Bald eagles love dead trees, according to Umbagog Wildlife Refuge Manager Paul Casey, not because they’re dead but because they afford a 360 degree view with which to track both predator and prey.  One certainly doesn’t think of the majestic bald eagle as having any predators, but on Umbagog at least gulls and crows will harass them, especially immature eagles, sometimes attacking in mid-flight.  Likewise, one wouldn’t think the majestic bald eagle would need to feed on carrion like a vulture, but they do, although the majority of their diet is fish that they hunt (Mr. Casey noted that just as gulls and crows harass the eagles, so too do the eagles harass osprey, sometimes stealing their catch).

A bald eagle and a merganser family - just another day on the water at Umbagog Lake State Park.

After several dozen photos (hopefully one would turn out!) we continued down stream.  We immediately came upon a mother loon fishing for and subsequently feeding her brown, furry chick.  We were fortunate to see this small survivor, as only three loon nests on Umbagog produced chicks this year - the unusually heavy rains this spring and summer flooded out most of them.  As a result the lake can no longer boast of the largest loon population in New Hampshire.
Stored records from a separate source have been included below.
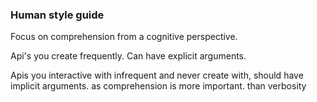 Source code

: ### Human style guide


Focus on comprehension from a cognitive perspective. 

Api's you create frequently. Can have explicit arguments. 

Apis you interactive with infrequent and never create with, should have implicit arguments. as comprehension is more important. than verbosity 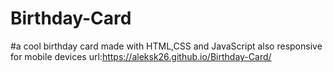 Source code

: # Birthday-Card
#a cool birthday card made with HTML,CSS and JavaScript also responsive for mobile devices
url:https://aleksk26.github.io/Birthday-Card/
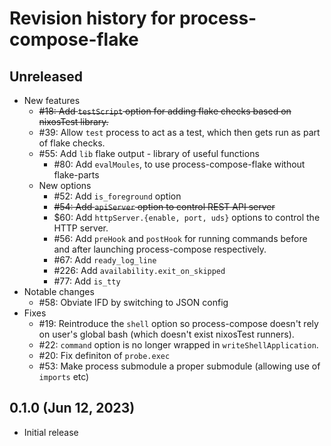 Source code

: # Revision history for process-compose-flake

## Unreleased

- New features
    - ~~#18: Add `testScript` option for adding flake checks based on nixosTest library.~~
    - #39: Allow `test` process to act as a test, which then gets run as part of flake checks.
    - #55: Add `lib` flake output - library of useful functions
        - #80: Add `evalMoules`, to use process-compose-flake without flake-parts
    - New options
      - #52: Add `is_foreground` option
      - ~~#54: Add `apiServer` option to control REST API server~~
      - $60: Add `httpServer.{enable, port, uds}` options to control the HTTP server.
      - #56: Add `preHook` and `postHook` for running commands before and after launching process-compose respectively.
      - #67: Add `ready_log_line`
      - #226: Add `availability.exit_on_skipped`
      - #77: Add `is_tty`
- Notable changes
    - #58: Obviate IFD by switching to JSON config
- Fixes
    - #19: Reintroduce the `shell` option so process-compose doesn't rely on user's global bash (which doesn't exist nixosTest runners).
    - #22: `command` option is no longer wrapped in `writeShellApplication`.
    - #20: Fix definiton of `probe.exec`
    - #53: Make process submodule a proper submodule (allowing use of `imports` etc)


## 0.1.0 (Jun 12, 2023)

- Initial release
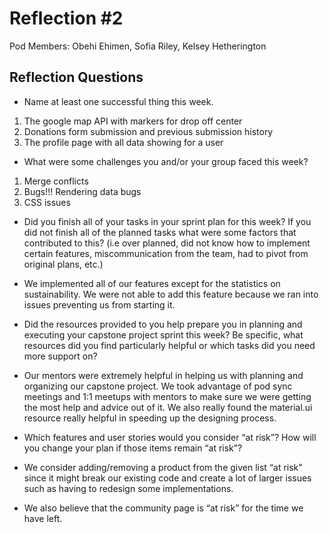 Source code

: # Reflection #2

Pod Members: Obehi Ehimen, Sofia Riley, Kelsey Hetherington

## Reflection Questions

* Name at least one successful thing this week.

 1. The google map API with markers for drop off center 
 2. Donations form submission and previous submission history 
 3. The profile page with all data showing for a user


* What were some challenges you and/or your group faced this week?

 1. Merge conflicts 
 2. Bugs!!! Rendering data bugs 
 3. CSS issues 

* Did you finish all of your tasks in your sprint plan for this week? If you did not finish all of the planned tasks what were some factors that contributed to this?  (i.e over planned, did not know how to implement certain features, miscommunication from the team, had to pivot from original plans, etc.)

 - We implemented all of our features except for the statistics on sustainability. We were not able to add this feature because we ran into issues preventing us from starting it.
 
* Did the resources provided to you help prepare you in planning and executing your capstone project sprint this week? Be specific, what resources did you find particularly helpful or which tasks did you need more support on?

-  Our mentors were extremely helpful in helping us with planning and organizing our capstone project. We took advantage of pod sync meetings and 1:1 meetups with mentors to make sure we were getting the most help and advice out of it. We also really found the material.ui resource really helpful in speeding up the designing process. 

* Which features and user stories would you consider “at risk”? How will you change your plan if those items remain “at risk”?

- We consider adding/removing a product from the given list “at risk” since it might break our existing code and create a lot of larger issues such as having to redesign some implementations. 

- We also believe that the community page is “at risk” for the time we have left. 
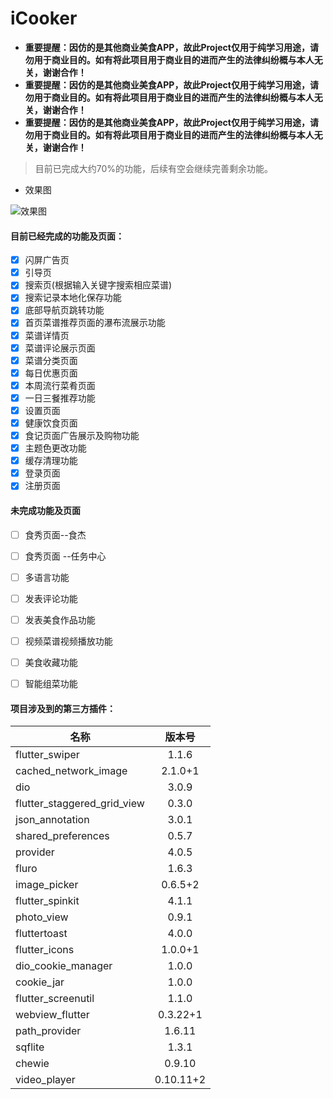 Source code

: # iCooker
 
+ **重要提醒：因仿的是其他商业美食APP，故此Project仅用于纯学习用途，请勿用于商业目的。如有将此项目用于商业目的进而产生的法律纠纷概与本人无关，谢谢合作！**
+ **重要提醒：因仿的是其他商业美食APP，故此Project仅用于纯学习用途，请勿用于商业目的。如有将此项目用于商业目的进而产生的法律纠纷概与本人无关，谢谢合作！** 
+ **重要提醒：因仿的是其他商业美食APP，故此Project仅用于纯学习用途，请勿用于商业目的。如有将此项目用于商业目的进而产生的法律纠纷概与本人无关，谢谢合作！**

> 目前已完成大约70%的功能，后续有空会继续完善剩余功能。

+ 效果图 

![效果图](https://imgconvert.csdnimg.cn/aHR0cDovL3VwbG9hZC1pbWFnZXMuamlhbnNodS5pby91cGxvYWRfaW1hZ2VzLzEwNjYzOTc1LTQ1NTMzNWMyZTRlZDUzZjUuZ2lm#pic_center)

#### 目前已经完成的功能及页面：  
+ [x] 闪屏广告页
+ [x] 引导页
+ [x] 搜索页(根据输入关键字搜索相应菜谱)
+ [x] 搜索记录本地化保存功能
+ [x] 底部导航页跳转功能
+ [x] 首页菜谱推荐页面的瀑布流展示功能
+ [x] 菜谱详情页
+ [x] 菜谱评论展示页面
+ [x] 菜谱分类页面
+ [x] 每日优惠页面
+ [x] 本周流行菜肴页面
+ [x] 一日三餐推荐功能
+ [x] 设置页面
+ [x] 健康饮食页面
+ [x] 食记页面广告展示及购物功能
+ [x] 主题色更改功能
+ [x] 缓存清理功能
+ [x] 登录页面
+ [x] 注册页面
#### 未完成功能及页面
+ [ ] 食秀页面--食杰
+ [ ] 食秀页面 --任务中心
+ [ ] 多语言功能
+ [ ] 发表评论功能
+ [ ] 发表美食作品功能
+ [ ] 视频菜谱视频播放功能
+ [ ] 美食收藏功能
+ [ ] 智能组菜功能


#### 项目涉及到的第三方插件：
  名称|版本号
  ---|:--:|
  flutter_swiper|1.1.6
  cached_network_image|2.1.0+1
  dio|3.0.9
  flutter_staggered_grid_view|0.3.0
  json_annotation|3.0.1
  shared_preferences|0.5.7
  provider|4.0.5
  fluro|1.6.3
  image_picker|0.6.5+2
  flutter_spinkit|4.1.1
  photo_view|0.9.1
  fluttertoast|4.0.0
  flutter_icons|1.0.0+1
  dio_cookie_manager|1.0.0
  cookie_jar|1.0.0
  flutter_screenutil|1.1.0
  webview_flutter|0.3.22+1
  path_provider|1.6.11
  sqflite|1.3.1
  chewie|0.9.10
  video_player|0.10.11+2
Paddling further along there were marshes to the left and marshes to the right, teeming with flora and fauna.  We saw herons eyeing us warily and then flying off.  We glimpsed a young moose crashing back into the woods as we drew close.  We watched water lilies effortlessly rising and falling with the waves.  And we saw another bald eagle, perhaps the same one, soaring on the winds over head, and then yet another perched in yet another dead tree.  Despite the occasional motor boat disturbing the peace (most of which were with the Wildlife Refuge or the State Park), this truly was a wild place.

And so after several hours of prime wildlife watching, we started the long canoe back to our campsite.  The wind picked up in our face like the day before, and although the rowing was hard at times the journey was quite manageable.  Even though this was far and away the farthest my wife and I had canoed in one day – well over ten miles - we weren’t that tired upon our return to R4.  Sun-burnt perhaps, but not sore like I expected to be.  I guess we had the “shallow water” to thank for that, and for one of the most enjoyable canoes we’ve experienced.  And as if to punctuate our day, that evening we had front-row seats as an osprey swooped down and plunked a fish right out of the water off our campsite.